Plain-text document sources
------------------------------------------------
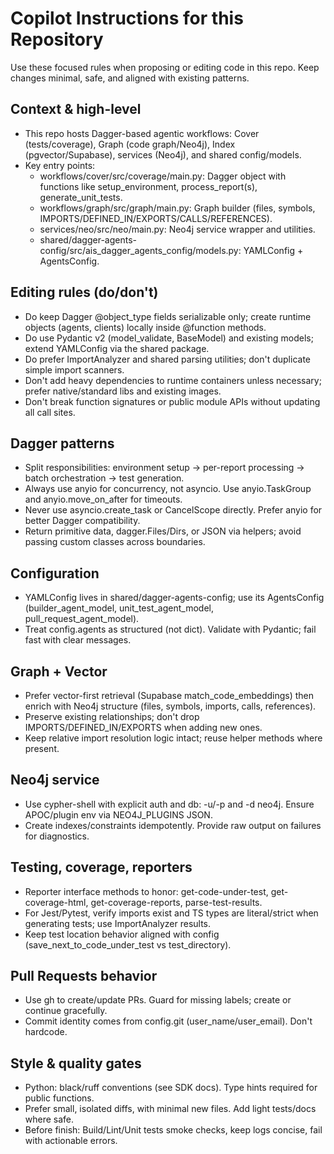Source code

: # Copilot Instructions for this Repository

Use these focused rules when proposing or editing code in this repo. Keep changes minimal, safe, and aligned with existing patterns.

## Context & high-level
- This repo hosts Dagger-based agentic workflows: Cover (tests/coverage), Graph (code graph/Neo4j), Index (pgvector/Supabase), services (Neo4j), and shared config/models.
- Key entry points:
  - workflows/cover/src/coverage/main.py: Dagger object with functions like setup_environment, process_report(s), generate_unit_tests.
  - workflows/graph/src/graph/main.py: Graph builder (files, symbols, IMPORTS/DEFINED_IN/EXPORTS/CALLS/REFERENCES).
  - services/neo/src/neo/main.py: Neo4j service wrapper and utilities.
  - shared/dagger-agents-config/src/ais_dagger_agents_config/models.py: YAMLConfig + AgentsConfig.

## Editing rules (do/don't)
- Do keep Dagger @object_type fields serializable only; create runtime objects (agents, clients) locally inside @function methods.
- Do use Pydantic v2 (model_validate, BaseModel) and existing models; extend YAMLConfig via the shared package.
- Do prefer ImportAnalyzer and shared parsing utilities; don't duplicate simple import scanners.
- Don't add heavy dependencies to runtime containers unless necessary; prefer native/standard libs and existing images.
- Don't break function signatures or public module APIs without updating all call sites.

## Dagger patterns
- Split responsibilities: environment setup → per-report processing → batch orchestration → test generation.
- Always use anyio for concurrency, not asyncio. Use anyio.TaskGroup and anyio.move_on_after for timeouts.
- Never use asyncio.create_task or CancelScope directly. Prefer anyio for better Dagger compatibility.
- Return primitive data, dagger.Files/Dirs, or JSON via helpers; avoid passing custom classes across boundaries.

## Configuration
- YAMLConfig lives in shared/dagger-agents-config; use its AgentsConfig (builder_agent_model, unit_test_agent_model, pull_request_agent_model).
- Treat config.agents as structured (not dict). Validate with Pydantic; fail fast with clear messages.

## Graph + Vector
- Prefer vector-first retrieval (Supabase match_code_embeddings) then enrich with Neo4j structure (files, symbols, imports, calls, references).
- Preserve existing relationships; don't drop IMPORTS/DEFINED_IN/EXPORTS when adding new ones.
- Keep relative import resolution logic intact; reuse helper methods where present.

## Neo4j service
- Use cypher-shell with explicit auth and db: -u/-p and -d neo4j. Ensure APOC/plugin env via NEO4J_PLUGINS JSON.
- Create indexes/constraints idempotently. Provide raw output on failures for diagnostics.

## Testing, coverage, reporters
- Reporter interface methods to honor: get-code-under-test, get-coverage-html, get-coverage-reports, parse-test-results.
- For Jest/Pytest, verify imports exist and TS types are literal/strict when generating tests; use ImportAnalyzer results.
- Keep test location behavior aligned with config (save_next_to_code_under_test vs test_directory).

## Pull Requests behavior
- Use gh to create/update PRs. Guard for missing labels; create or continue gracefully.
- Commit identity comes from config.git (user_name/user_email). Don't hardcode.

## Style & quality gates
- Python: black/ruff conventions (see SDK docs). Type hints required for public functions.
- Prefer small, isolated diffs, with minimal new files. Add light tests/docs where safe.
- Before finish: Build/Lint/Unit tests smoke checks, keep logs concise, fail with actionable errors.
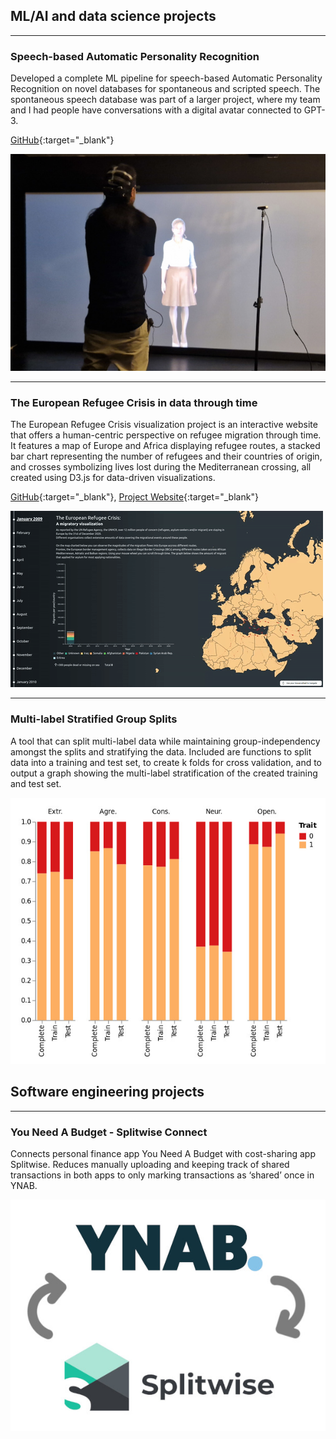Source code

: ## ML/AI and data science projects

---

### Speech-based Automatic Personality Recognition

Developed a complete ML pipeline for speech-based Automatic Personality Recognition on novel databases for spontaneous and scripted speech. The spontaneous speech database was part of a larger project, where my team and I had people have conversations with a digital avatar connected to GPT-3.

[GitHub](https://github.com/emilelampe/speech-automatic-personality-recognition){:target="_blank"}

<img src="images/experiment_crop.jpg?raw=true"/>

---

### The European Refugee Crisis in data through time

The European Refugee Crisis visualization project is an interactive website that offers a human-centric perspective on refugee migration through time. It features a map of Europe and Africa displaying refugee routes, a stacked bar chart representing the number of refugees and their countries of origin, and crosses symbolizing lives lost during the Mediterranean crossing, all created using D3.js for data-driven visualizations.

[GitHub](https://github.com/emilelampe/european-refugee-crisis-visualization/){:target="_blank"}, [Project Website](https://emilelampe.github.io/european-refugee-crisis-visualization/){:target="_blank"}

<img src="images/european-refugee-crisis.gif?raw=true"/>

---

### Multi-label Stratified Group Splits

A tool that can split multi-label data while maintaining group-independency amongst the splits and stratifying the data. Included are functions to split data into a training and test set, to create k folds for cross validation, and to output a graph showing the multi-label stratification of the created training and test set.

<img src="images/multilabel-stratified-group-split.jpg?raw=true"/>

## Software engineering projects

---

### You Need A Budget - Splitwise Connect

Connects personal finance app You Need A Budget with cost-sharing app Splitwise. 
Reduces manually uploading and keeping track of shared transactions in both apps to only marking transactions as ‘shared’ once in YNAB.

<img src="images/ynab-splitwise.jpg?raw=true"/>



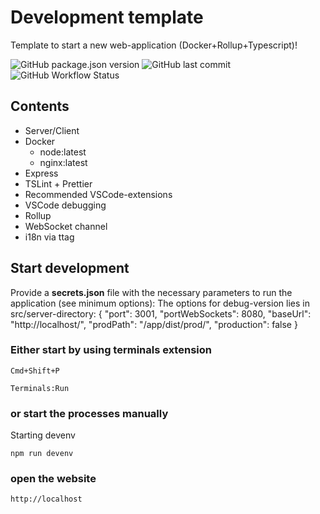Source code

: # Development template

Template to start a new web-application (Docker+Rollup+Typescript)!

![GitHub package.json version](https://img.shields.io/github/package-json/v/rpfeifer-soft/dev-template)
![GitHub last commit](https://img.shields.io/github/last-commit/rpfeifer-soft/dev-template?style=plastic)
![GitHub Workflow Status](https://img.shields.io/github/workflow/status/rpfeifer-soft/dev-template/Node.js%20CI)

## Contents

- Server/Client
- Docker
  - node:latest
  - nginx:latest
- Express
- TSLint + Prettier
- Recommended VSCode-extensions
- VSCode debugging
- Rollup
- WebSocket channel
- i18n via ttag

## Start development

Provide a **secrets.json** file with the necessary parameters to run the application (see minimum options):
The options for debug-version lies in src/server-directory:
    {
        "port": 3001,
        "portWebSockets": 8080,
        "baseUrl": "http://localhost/",
        "prodPath": "/app/dist/prod/",
        "production": false
    }

### Either start by using terminals extension

    Cmd+Shift+P

    Terminals:Run

### or start the processes manually

Starting devenv

    npm run devenv

### open the website

    http://localhost
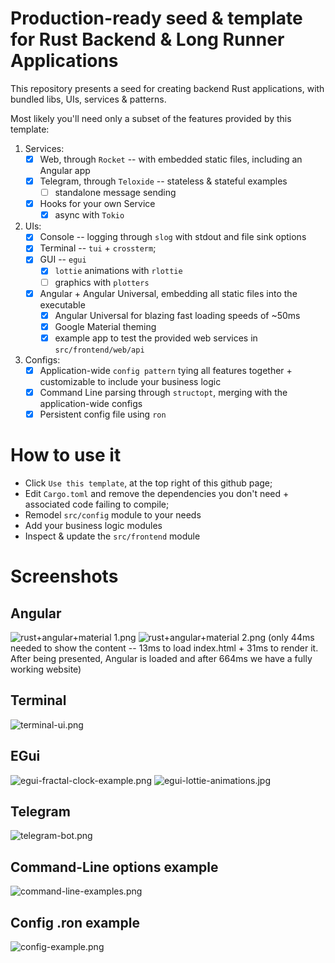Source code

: # Production-ready seed & template for Rust Backend & Long Runner Applications

This repository presents a seed for creating backend Rust applications, with bundled libs, UIs, services & patterns.

Most likely you'll need only a subset of the features provided by this template:
   1. Services:
      - [X] Web, through `Rocket` -- with embedded static files, including an Angular app
      - [X] Telegram, through `Teloxide` -- stateless & stateful examples
         - [ ] standalone message sending
      - [X] Hooks for your own Service
         - [X] async with `Tokio`
   2. UIs:
      - [X] Console -- logging through `slog` with stdout and file sink options
      - [X] Terminal --  `tui` + `crossterm`;
      - [X] GUI -- `egui`
         - [X] `lottie` animations with `rlottie`
         - [ ] graphics with `plotters`
      - [X] Angular + Angular Universal, embedding all static files into the executable
         - [X] Angular Universal for blazing fast loading speeds of ~50ms
         - [X] Google Material theming
         - [X] example app to test the provided web services in `src/frontend/web/api`
   3. Configs:
      - [X] Application-wide `config pattern` tying all features together + customizable to include your business logic
      - [X] Command Line parsing through `structopt`, merging with the application-wide configs
      - [X] Persistent config file using `ron`

# How to use it

   * Click `Use this template`, at the top right of this github page;
   * Edit `Cargo.toml` and remove the dependencies you don't need + associated code failing to compile;
   * Remodel `src/config` module to your needs
   * Add your business logic modules
   * Inspect & update the `src/frontend` module


# Screenshots

## Angular
![rust+angular+material 1.png](screenshots/rust+angular+material%201.png)
![rust+angular+material 2.png](screenshots/rust+angular+material%202.png)
(only 44ms needed to show the content -- 13ms to load index.html + 31ms to render it. After being presented, Angular is loaded and after 664ms we have a fully working website)

## Terminal
![terminal-ui.png](screenshots/terminal-ui.png)

## EGui
![egui-fractal-clock-example.png](screenshots/egui-fractal-clock-example.png)
![egui-lottie-animations.jpg](screenshots/egui-lottie-animations.jpg)

## Telegram
![telegram-bot.png](screenshots/telegram-bot.png)

## Command-Line options example
![command-line-examples.png](screenshots/command-line-examples.png)

## Config .ron example
![config-example.png](screenshots/config-example.png)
------------------------------------------------
_Exercise requirements_
Each line from the one that contains "- VSCode debugging" down to the one that contains "Long Runner Applications" is to be returned exactly as it stands above, both ends included, with pictures removed.

_Answer to this problem_
- VSCode debugging
- Rollup
- WebSocket channel
- i18n via ttag

## Start development

Provide a **secrets.json** file with the necessary parameters to run the application (see minimum options):
The options for debug-version lies in src/server-directory:
    {
        "port": 3001,
        "portWebSockets": 8080,
        "baseUrl": "http://localhost/",
        "prodPath": "/app/dist/prod/",
        "production": false
    }

### Either start by using terminals extension

    Cmd+Shift+P

    Terminals:Run

### or start the processes manually

Starting devenv

    npm run devenv

### open the website

    http://localhost
Source code

: # Production-ready seed & template for Rust Backend & Long Runner Applications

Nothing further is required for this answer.